WHAT IS BEING ASKED
Show all lines of the entries in which the word "images" is found.

BEGIN WORKING DATA

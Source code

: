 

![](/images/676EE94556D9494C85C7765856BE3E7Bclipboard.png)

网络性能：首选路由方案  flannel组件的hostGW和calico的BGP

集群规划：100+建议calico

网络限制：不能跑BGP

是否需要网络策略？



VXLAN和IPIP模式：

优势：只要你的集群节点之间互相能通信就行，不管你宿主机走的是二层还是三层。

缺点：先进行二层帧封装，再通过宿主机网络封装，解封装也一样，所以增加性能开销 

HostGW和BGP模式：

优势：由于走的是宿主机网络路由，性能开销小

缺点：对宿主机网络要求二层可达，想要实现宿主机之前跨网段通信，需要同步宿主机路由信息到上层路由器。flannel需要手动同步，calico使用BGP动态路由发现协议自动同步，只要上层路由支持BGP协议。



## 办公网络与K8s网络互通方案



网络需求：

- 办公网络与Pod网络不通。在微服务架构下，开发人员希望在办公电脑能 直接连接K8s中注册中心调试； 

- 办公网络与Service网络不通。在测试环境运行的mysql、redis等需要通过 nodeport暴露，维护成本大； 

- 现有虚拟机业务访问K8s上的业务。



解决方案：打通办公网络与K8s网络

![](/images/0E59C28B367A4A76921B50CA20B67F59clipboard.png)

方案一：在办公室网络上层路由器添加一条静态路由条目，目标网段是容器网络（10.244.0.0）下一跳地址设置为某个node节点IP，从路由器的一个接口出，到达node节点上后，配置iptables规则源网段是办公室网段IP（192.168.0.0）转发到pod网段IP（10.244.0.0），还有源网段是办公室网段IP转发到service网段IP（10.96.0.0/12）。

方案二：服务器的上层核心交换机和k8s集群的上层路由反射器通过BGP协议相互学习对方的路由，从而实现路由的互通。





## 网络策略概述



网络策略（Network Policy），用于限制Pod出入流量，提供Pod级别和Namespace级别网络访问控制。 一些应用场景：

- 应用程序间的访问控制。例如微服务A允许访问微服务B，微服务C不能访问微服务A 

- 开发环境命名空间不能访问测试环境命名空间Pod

END WORKING DATA

YOUR SOLUTION
![](/images/676EE94556D9494C85C7765856BE3E7Bclipboard.png)
![](/images/0E59C28B367A4A76921B50CA20B67F59clipboard.png)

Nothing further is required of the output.